(Dataset entries)
· · · ·

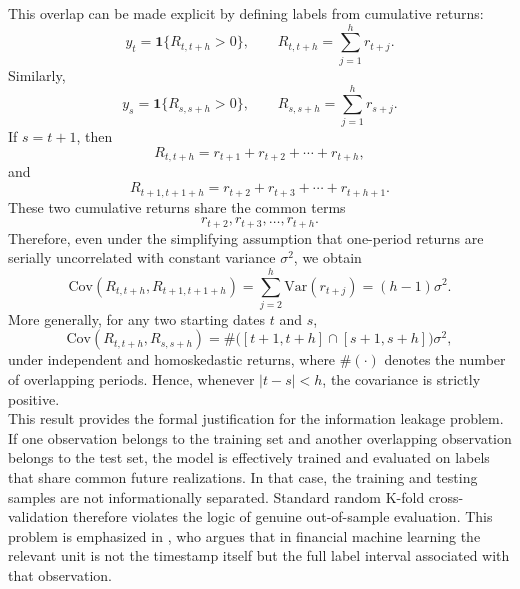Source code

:\documentclass{rQUF2e}
\begin{document}
\noindent This overlap can be made explicit by defining labels from cumulative returns:
\begin{equation}
y_t = \mathbf{1}\{R_{t,t+h}>0\},
\qquad
R_{t,t+h} = \sum_{j=1}^{h} r_{t+j}.
\end{equation}
Similarly,
\begin{equation}
y_s = \mathbf{1}\{R_{s,s+h}>0\},
\qquad
R_{s,s+h} = \sum_{j=1}^{h} r_{s+j}.
\end{equation}
If \(s=t+1\), then
\begin{equation}
R_{t,t+h} = r_{t+1}+r_{t+2}+\cdots+r_{t+h},
\end{equation}
and
\begin{equation}
R_{t+1,t+1+h} = r_{t+2}+r_{t+3}+\cdots+r_{t+h+1}.
\end{equation}
These two cumulative returns share the common terms
\begin{equation}
r_{t+2},r_{t+3},\dots,r_{t+h}.
\end{equation}
Therefore, even under the simplifying assumption that one-period returns are serially uncorrelated with constant variance \(\sigma^2\), we obtain
\begin{equation}
\mathrm{Cov}(R_{t,t+h},R_{t+1,t+1+h}) = \sum_{j=2}^{h}\mathrm{Var}(r_{t+j}) = (h-1)\sigma^2.
\end{equation}
More generally, for any two starting dates \(t\) and \(s\),
\begin{equation}
\mathrm{Cov}(R_{t,t+h},R_{s,s+h})
=
\#\big([t+1,t+h]\cap[s+1,s+h]\big)\sigma^2,
\end{equation}
under independent and homoskedastic returns, where \(\#(\cdot)\) denotes the number of overlapping periods. Hence, whenever \(|t-s|<h\), the covariance is strictly positive. \\

\noindent This result provides the formal justification for the information leakage problem. If one observation belongs to the training set and another overlapping observation belongs to the test set, the model is effectively trained and evaluated on labels that share common future realizations. In that case, the training and testing samples are not informationally separated. Standard random K-fold cross-validation therefore violates the logic of genuine out-of-sample evaluation. This problem is emphasized in \citet{lopez2018advances}, who argues that in financial machine learning the relevant unit is not the timestamp itself but the full label interval associated with that observation. \\
\end{document}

· · · ·

Lines holding "under": give how many there are in the entries above, and nothing more.

2